## Brief:
The output should be all lines of the entries below in which the word "Access" occurs.

## Task inputs:
= = = = = = =
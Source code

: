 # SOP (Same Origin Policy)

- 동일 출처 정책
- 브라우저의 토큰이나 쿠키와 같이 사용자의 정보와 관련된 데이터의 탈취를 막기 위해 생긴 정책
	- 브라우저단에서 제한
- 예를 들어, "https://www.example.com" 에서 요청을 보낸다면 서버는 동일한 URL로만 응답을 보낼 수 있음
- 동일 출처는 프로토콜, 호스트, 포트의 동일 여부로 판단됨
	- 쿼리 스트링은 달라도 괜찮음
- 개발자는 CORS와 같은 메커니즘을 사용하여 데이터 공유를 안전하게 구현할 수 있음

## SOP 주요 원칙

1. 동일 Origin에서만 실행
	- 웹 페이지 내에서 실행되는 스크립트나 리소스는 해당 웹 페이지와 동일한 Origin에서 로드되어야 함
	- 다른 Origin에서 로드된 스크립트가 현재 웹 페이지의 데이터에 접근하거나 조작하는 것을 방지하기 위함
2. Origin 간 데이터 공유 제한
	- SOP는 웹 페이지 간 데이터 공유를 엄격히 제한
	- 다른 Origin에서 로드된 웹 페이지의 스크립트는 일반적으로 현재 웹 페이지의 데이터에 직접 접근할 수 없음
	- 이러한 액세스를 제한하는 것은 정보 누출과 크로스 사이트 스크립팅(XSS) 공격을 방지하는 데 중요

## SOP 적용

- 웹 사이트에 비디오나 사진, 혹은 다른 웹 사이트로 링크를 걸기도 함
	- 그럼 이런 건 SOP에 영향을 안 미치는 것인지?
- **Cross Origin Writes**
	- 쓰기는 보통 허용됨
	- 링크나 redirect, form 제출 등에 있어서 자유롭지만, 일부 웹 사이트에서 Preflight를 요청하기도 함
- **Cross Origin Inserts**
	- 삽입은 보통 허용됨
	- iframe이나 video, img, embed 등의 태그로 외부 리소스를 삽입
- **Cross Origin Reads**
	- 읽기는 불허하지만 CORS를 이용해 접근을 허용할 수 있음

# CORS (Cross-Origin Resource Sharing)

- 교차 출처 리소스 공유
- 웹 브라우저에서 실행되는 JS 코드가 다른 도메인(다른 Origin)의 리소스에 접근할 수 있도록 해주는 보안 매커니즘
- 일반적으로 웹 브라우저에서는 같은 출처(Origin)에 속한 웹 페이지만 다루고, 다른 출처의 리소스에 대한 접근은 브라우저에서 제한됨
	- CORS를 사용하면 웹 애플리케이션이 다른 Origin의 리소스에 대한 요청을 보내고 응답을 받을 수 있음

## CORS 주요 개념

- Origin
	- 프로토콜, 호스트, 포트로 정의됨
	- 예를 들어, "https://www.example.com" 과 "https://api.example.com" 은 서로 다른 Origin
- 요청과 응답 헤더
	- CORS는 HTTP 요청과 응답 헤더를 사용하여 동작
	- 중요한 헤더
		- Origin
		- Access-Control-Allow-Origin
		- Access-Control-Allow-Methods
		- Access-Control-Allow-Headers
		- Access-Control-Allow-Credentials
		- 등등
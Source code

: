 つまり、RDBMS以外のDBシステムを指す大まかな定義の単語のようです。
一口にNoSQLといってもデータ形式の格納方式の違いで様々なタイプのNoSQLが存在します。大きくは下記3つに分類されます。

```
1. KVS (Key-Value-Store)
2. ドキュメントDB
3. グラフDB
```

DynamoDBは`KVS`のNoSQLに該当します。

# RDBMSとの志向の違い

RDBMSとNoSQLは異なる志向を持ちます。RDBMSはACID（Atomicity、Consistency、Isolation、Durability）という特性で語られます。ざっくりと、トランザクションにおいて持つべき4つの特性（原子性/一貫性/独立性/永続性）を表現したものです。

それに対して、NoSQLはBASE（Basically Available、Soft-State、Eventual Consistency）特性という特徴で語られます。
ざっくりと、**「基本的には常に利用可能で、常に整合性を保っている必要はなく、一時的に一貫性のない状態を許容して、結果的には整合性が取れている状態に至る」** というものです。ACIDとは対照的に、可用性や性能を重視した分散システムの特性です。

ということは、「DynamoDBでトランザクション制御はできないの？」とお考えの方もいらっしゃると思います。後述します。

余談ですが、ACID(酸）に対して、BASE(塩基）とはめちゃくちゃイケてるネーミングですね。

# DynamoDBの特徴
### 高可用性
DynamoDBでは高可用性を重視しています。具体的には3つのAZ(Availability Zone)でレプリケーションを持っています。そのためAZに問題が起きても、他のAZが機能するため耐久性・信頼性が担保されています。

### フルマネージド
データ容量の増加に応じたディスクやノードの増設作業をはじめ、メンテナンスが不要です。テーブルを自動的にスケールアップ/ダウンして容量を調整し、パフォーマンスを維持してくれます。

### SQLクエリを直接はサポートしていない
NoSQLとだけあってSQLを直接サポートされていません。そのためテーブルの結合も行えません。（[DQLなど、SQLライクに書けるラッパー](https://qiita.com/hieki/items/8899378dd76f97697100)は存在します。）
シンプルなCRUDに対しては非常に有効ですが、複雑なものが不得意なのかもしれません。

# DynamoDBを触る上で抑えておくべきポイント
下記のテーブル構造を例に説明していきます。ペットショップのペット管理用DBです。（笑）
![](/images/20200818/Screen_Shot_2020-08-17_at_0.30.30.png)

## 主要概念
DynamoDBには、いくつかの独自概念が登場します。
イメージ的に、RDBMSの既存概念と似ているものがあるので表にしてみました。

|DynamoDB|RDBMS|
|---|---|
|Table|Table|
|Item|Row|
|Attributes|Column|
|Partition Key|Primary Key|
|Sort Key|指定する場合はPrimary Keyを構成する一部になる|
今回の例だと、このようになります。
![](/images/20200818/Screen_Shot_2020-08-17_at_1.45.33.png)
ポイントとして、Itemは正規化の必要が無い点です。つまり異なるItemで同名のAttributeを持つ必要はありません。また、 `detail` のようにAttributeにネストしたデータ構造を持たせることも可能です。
= = = = = = =
## Solved problem:
		- Access-Control-Allow-Origin
		- Access-Control-Allow-Methods
		- Access-Control-Allow-Headers
		- Access-Control-Allow-Credentials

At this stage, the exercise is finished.